**WHAT YOU NEED TO DO:**
Set down exactly the stretch of lines below that opens at the line containing "a different value." and continues through the last line of the entries, and nothing else.

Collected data

============

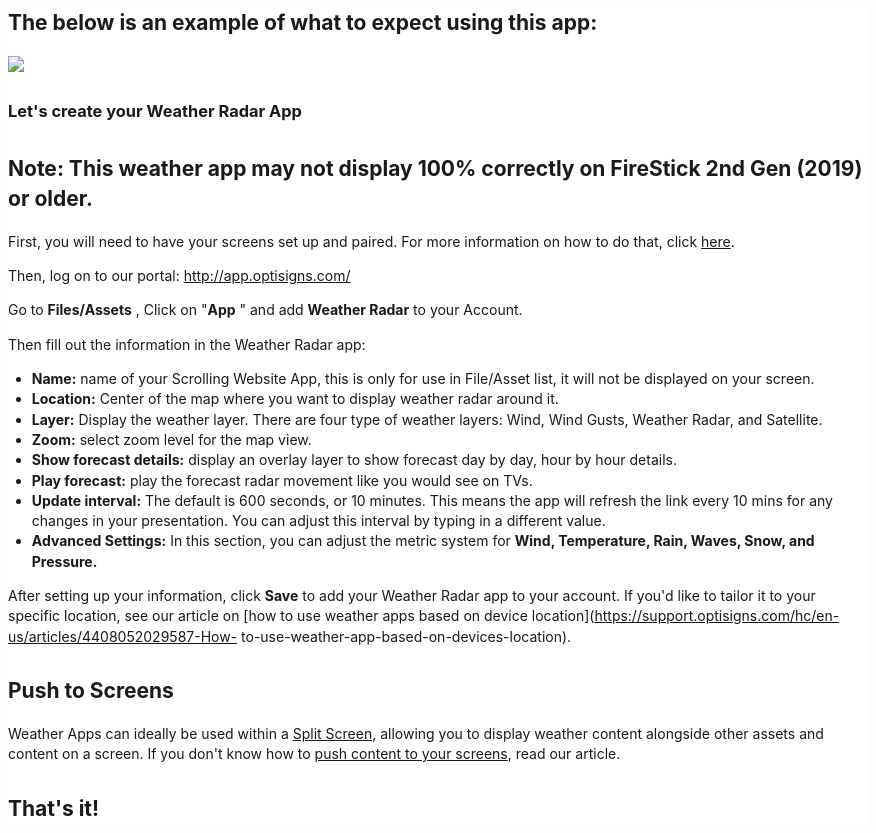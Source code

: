 The below is an example of what to expect using this app:  
---  
  
![](https://support.optisigns.com/hc/article_attachments/30279572010899)

### Let's create your Weather Radar App

Note: This weather app may not display 100% correctly on FireStick 2nd Gen
(2019) or older.  
---  
  
First, you will need to have your screens set up and paired. For more
information on how to do that, click
[here](https://support.optisigns.com/hc/en-us/articles/360016374813).

Then, log on to our portal: <http://app.optisigns.com/>

Go to **Files/Assets** , Click on "**App** " and add **Weather Radar** to your
Account.

Then fill out the information in the Weather Radar app:

  * **Name:** name of your Scrolling Website App, this is only for use in File/Asset list, it will not be displayed on your screen.
  * **Location:** Center of the map where you want to display weather radar around it.
  * **Layer:** Display the weather layer. There are four type of weather layers: Wind, Wind Gusts, Weather Radar, and Satellite.
  * **Zoom:** select zoom level for the map view.
  * **Show forecast details:** display an overlay layer to show forecast day by day, hour by hour details.
  * **Play forecast:** play the forecast radar movement like you would see on TVs.
  * **Update interval:** The default is 600 seconds, or 10 minutes. This means the app will refresh the link every 10 mins for any changes in your presentation. You can adjust this interval by typing in a different value.
  * **Advanced Settings:** In this section, you can adjust the metric system for **Wind, Temperature, Rain, Waves, Snow, and Pressure.**

After setting up your information, click **Save** to add your Weather Radar
app to your account. If you'd like to tailor it to your specific location, see
our article on [how to use weather apps based on device
location](https://support.optisigns.com/hc/en-us/articles/4408052029587-How-
to-use-weather-app-based-on-devices-location).

## Push to Screens

Weather Apps can ideally be used within a [Split
Screen](https://support.optisigns.com/hc/en-us/articles/360026559573),
allowing you to display weather content alongside other assets and content on
a screen. If you don't know how to [push content to your
screens](https://support.optisigns.com/hc/en-us/articles/18988049363859), read
our article.

## That's it!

============

**RESPONSE TO THE EXERCISE:**
  * **Update interval:** The default is 600 seconds, or 10 minutes. This means the app will refresh the link every 10 mins for any changes in your presentation. You can adjust this interval by typing in a different value.
  * **Advanced Settings:** In this section, you can adjust the metric system for **Wind, Temperature, Rain, Waves, Snow, and Pressure.**

After setting up your information, click **Save** to add your Weather Radar
app to your account. If you'd like to tailor it to your specific location, see
our article on [how to use weather apps based on device
location](https://support.optisigns.com/hc/en-us/articles/4408052029587-How-
to-use-weather-app-based-on-devices-location).

## Push to Screens

Weather Apps can ideally be used within a [Split
Screen](https://support.optisigns.com/hc/en-us/articles/360026559573),
allowing you to display weather content alongside other assets and content on
a screen. If you don't know how to [push content to your
screens](https://support.optisigns.com/hc/en-us/articles/18988049363859), read
our article.

## That's it!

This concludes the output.